╭─ RECORDS

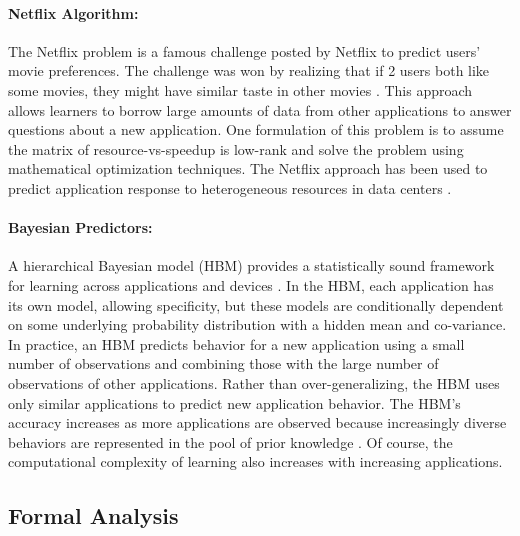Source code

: \paragraph{Netflix Algorithm:}
The Netflix problem is a famous challenge posted by Netflix to predict
users' movie preferences. The challenge was won by realizing that if 2
users both like some movies, they might have similar taste in other
movies \cite{netflix}. This approach allows learners to borrow large
amounts of data from other applications to answer questions about a
new application.  One formulation of this problem is to assume the
matrix of resource-vs-speedup is low-rank and solve the problem
using mathematical optimization techniques.  The Netflix approach has
been used to predict application response to heterogeneous resources
in data centers \cite{Paragon,quasar}.

\paragraph{ Bayesian Predictors:} A hierarchical Bayesian model (HBM)
provides a statistically sound framework for learning across
applications and devices
\cite{gelman2013bayesian,morris1983parametric}.  In the HBM, each
application has its own model, allowing specificity, but these models
are conditionally dependent on some underlying probability
distribution with a hidden mean and co-variance.  In practice, an HBM
predicts behavior for a new application using a small number of
observations and combining those with the large number of observations
of other applications.  Rather than over-generalizing, the HBM uses
only similar applications to predict new application behavior.  The
HBM's accuracy increases as more applications are observed because
increasingly diverse behaviors are represented in the pool of prior
knowledge \cite{LEO}.  Of course, the computational complexity of
learning also increases with increasing applications.


\subsection{Formal Analysis}
\label{sec:guarantees}
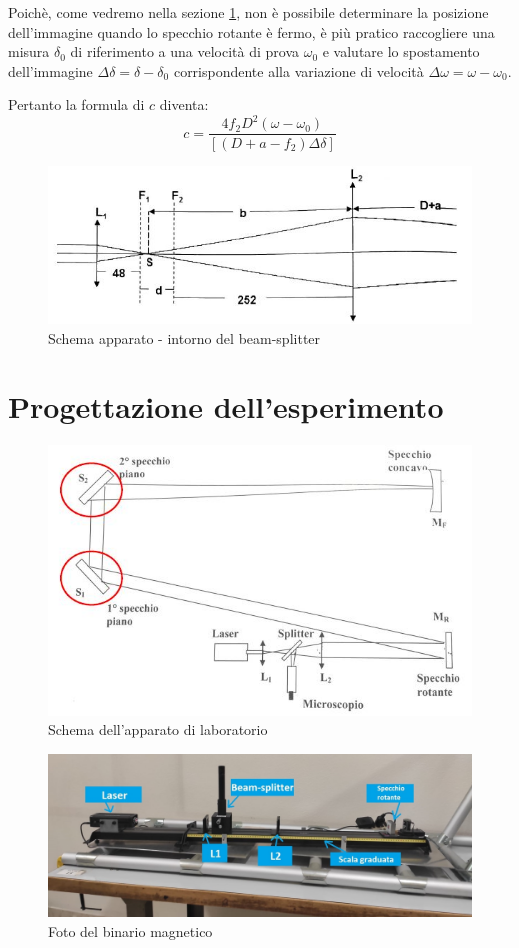 \documentclass{article}
\begin{document}
Poichè, come vedremo nella sezione \ref{Prog_esperimento}, non è possibile determinare la posizione dell'immagine quando lo specchio rotante è fermo,
è più pratico raccogliere una misura $\delta_0$ di riferimento a una velocità di prova $\omega_0$ e valutare lo spostamento dell'immagine $\Delta\delta = \delta-\delta_0$
corrispondente alla variazione di velocità $\Delta\omega = \omega-\omega_0$.

Pertanto la formula di $c$ diventa:
\begin{equation}
    c = \frac{4f_2D^2(\omega-\omega_0)}{[(D+a-f_2)\Delta\delta]}
    \label{c_equation}
\end{equation}

\begin{figure}[h]
    \centering
        \includegraphics[width=0.6\linewidth]{IntroTeorica1.JPG}
    \caption{Schema apparato - intorno del beam-splitter}
\end{figure}


\newpage

\section{Progettazione dell'esperimento} \label{Prog_esperimento}

\begin{figure}[h] 
    \centering
    \includegraphics[width=0.55\linewidth]{Progettazione1.JPG}
    \caption{Schema dell'apparato di laboratorio}
    \label{schema_apparato}
\end{figure}

\begin{figure}[h]
    \centering
    \includegraphics[width=0.55\linewidth]{FotoBinario.jpg}
    \caption{Foto del binario magnetico}
    \label{FotoBinario}
\end{figure}
\end{document}
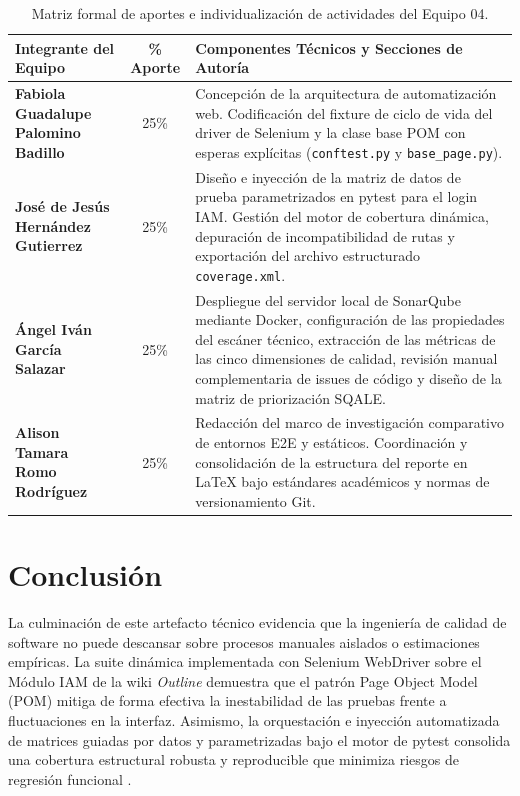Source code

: \documentclass[12pt,oneside]{report}
\begin{document}
\begin{table}[H]
\centering
\caption{Matriz formal de aportes e individualización de actividades del Equipo 04.}
\small
\begin{tabularx}{\textwidth}{|p{4.2cm}|c|X|}
\hline
\textbf{Integrante del Equipo} & \textbf{\% Aporte} & \textbf{Componentes Técnicos y Secciones de Autoría} \\
\hline
\textbf{Fabiola Guadalupe Palomino Badillo} & 25\% & Concepción de la arquitectura de automatización web. Codificación del fixture de ciclo de vida del driver de Selenium y la clase base POM con esperas explícitas (\texttt{conftest.py} y \texttt{base\_page.py}). \\
\hline
\textbf{José de Jesús Hernández Gutierrez} & 25\% & Diseño e inyección de la matriz de datos de prueba parametrizados en pytest para el login IAM. Gestión del motor de cobertura dinámica, depuración de incompatibilidad de rutas y exportación del archivo estructurado \texttt{coverage.xml}. \\
\hline
\textbf{Ángel Iván García Salazar} & 25\% & Despliegue del servidor local de SonarQube mediante Docker, configuración de las propiedades del escáner técnico, extracción de las métricas de las cinco dimensiones de calidad, revisión manual complementaria de issues de código y diseño de la matriz de priorización SQALE. \\
\hline
\textbf{Alison Tamara Romo Rodríguez} & 25\% & Redacción del marco de investigación comparativo de entornos E2E y estáticos. Coordinación y consolidación de la estructura del reporte en LaTeX bajo estándares académicos y normas de versionamiento Git. \\
\hline
\end{tabularx}
\end{table}

\chapter*{Conclusión}

La culminación de este artefacto técnico evidencia que la ingeniería de calidad de software no puede descansar sobre procesos manuales aislados o estimaciones empíricas. La suite dinámica implementada con Selenium WebDriver sobre el Módulo IAM de la wiki \textit{Outline} demuestra que el patrón Page Object Model (POM) mitiga de forma efectiva la inestabilidad de las pruebas frente a fluctuaciones en la interfaz. Asimismo, la orquestación e inyección automatizada de matrices guiadas por datos y parametrizadas bajo el motor de pytest consolida una cobertura estructural robusta y reproducible que minimiza riesgos de regresión funcional \parencite{jorgensen2022}.
\end{document}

╰─

▶ _EXERCISE DESCRIPTION_: With pictures excluded, the data must be transcribed in full and to the letter.

▶ _RESPONSE BOX_:
Source code

: \paragraph{Netflix Algorithm:}
The Netflix problem is a famous challenge posted by Netflix to predict
users' movie preferences. The challenge was won by realizing that if 2
users both like some movies, they might have similar taste in other
movies \cite{netflix}. This approach allows learners to borrow large
amounts of data from other applications to answer questions about a
new application.  One formulation of this problem is to assume the
matrix of resource-vs-speedup is low-rank and solve the problem
using mathematical optimization techniques.  The Netflix approach has
been used to predict application response to heterogeneous resources
in data centers \cite{Paragon,quasar}.

\paragraph{ Bayesian Predictors:} A hierarchical Bayesian model (HBM)
provides a statistically sound framework for learning across
applications and devices
\cite{gelman2013bayesian,morris1983parametric}.  In the HBM, each
application has its own model, allowing specificity, but these models
are conditionally dependent on some underlying probability
distribution with a hidden mean and co-variance.  In practice, an HBM
predicts behavior for a new application using a small number of
observations and combining those with the large number of observations
of other applications.  Rather than over-generalizing, the HBM uses
only similar applications to predict new application behavior.  The
HBM's accuracy increases as more applications are observed because
increasingly diverse behaviors are represented in the pool of prior
knowledge \cite{LEO}.  Of course, the computational complexity of
learning also increases with increasing applications.


\subsection{Formal Analysis}
\label{sec:guarantees}
 \documentclass{article}
\begin{document}
Poichè, come vedremo nella sezione \ref{Prog_esperimento}, non è possibile determinare la posizione dell'immagine quando lo specchio rotante è fermo,
è più pratico raccogliere una misura $\delta_0$ di riferimento a una velocità di prova $\omega_0$ e valutare lo spostamento dell'immagine $\Delta\delta = \delta-\delta_0$
corrispondente alla variazione di velocità $\Delta\omega = \omega-\omega_0$.

Pertanto la formula di $c$ diventa:
\begin{equation}
    c = \frac{4f_2D^2(\omega-\omega_0)}{[(D+a-f_2)\Delta\delta]}
    \label{c_equation}
\end{equation}

\begin{figure}[h]
    \centering
        \includegraphics[width=0.6\linewidth]{IntroTeorica1.JPG}
    \caption{Schema apparato - intorno del beam-splitter}
\end{figure}


\newpage

\section{Progettazione dell'esperimento} \label{Prog_esperimento}

\begin{figure}[h] 
    \centering
    \includegraphics[width=0.55\linewidth]{Progettazione1.JPG}
    \caption{Schema dell'apparato di laboratorio}
    \label{schema_apparato}
\end{figure}

\begin{figure}[h]
    \centering
    \includegraphics[width=0.55\linewidth]{FotoBinario.jpg}
    \caption{Foto del binario magnetico}
    \label{FotoBinario}
\end{figure}
\end{document}
Source code

: \documentclass[12pt,oneside]{report}
\begin{document}
\begin{table}[H]
\centering
\caption{Matriz formal de aportes e individualización de actividades del Equipo 04.}
\small
\begin{tabularx}{\textwidth}{|p{4.2cm}|c|X|}
\hline
\textbf{Integrante del Equipo} & \textbf{\% Aporte} & \textbf{Componentes Técnicos y Secciones de Autoría} \\
\hline
\textbf{Fabiola Guadalupe Palomino Badillo} & 25\% & Concepción de la arquitectura de automatización web. Codificación del fixture de ciclo de vida del driver de Selenium y la clase base POM con esperas explícitas (\texttt{conftest.py} y \texttt{base\_page.py}). \\
\hline
\textbf{José de Jesús Hernández Gutierrez} & 25\% & Diseño e inyección de la matriz de datos de prueba parametrizados en pytest para el login IAM. Gestión del motor de cobertura dinámica, depuración de incompatibilidad de rutas y exportación del archivo estructurado \texttt{coverage.xml}. \\
\hline
\textbf{Ángel Iván García Salazar} & 25\% & Despliegue del servidor local de SonarQube mediante Docker, configuración de las propiedades del escáner técnico, extracción de las métricas de las cinco dimensiones de calidad, revisión manual complementaria de issues de código y diseño de la matriz de priorización SQALE. \\
\hline
\textbf{Alison Tamara Romo Rodríguez} & 25\% & Redacción del marco de investigación comparativo de entornos E2E y estáticos. Coordinación y consolidación de la estructura del reporte en LaTeX bajo estándares académicos y normas de versionamiento Git. \\
\hline
\end{tabularx}
\end{table}

\chapter*{Conclusión}

La culminación de este artefacto técnico evidencia que la ingeniería de calidad de software no puede descansar sobre procesos manuales aislados o estimaciones empíricas. La suite dinámica implementada con Selenium WebDriver sobre el Módulo IAM de la wiki \textit{Outline} demuestra que el patrón Page Object Model (POM) mitiga de forma efectiva la inestabilidad de las pruebas frente a fluctuaciones en la interfaz. Asimismo, la orquestación e inyección automatizada de matrices guiadas por datos y parametrizadas bajo el motor de pytest consolida una cobertura estructural robusta y reproducible que minimiza riesgos de regresión funcional \parencite{jorgensen2022}.
\end{document}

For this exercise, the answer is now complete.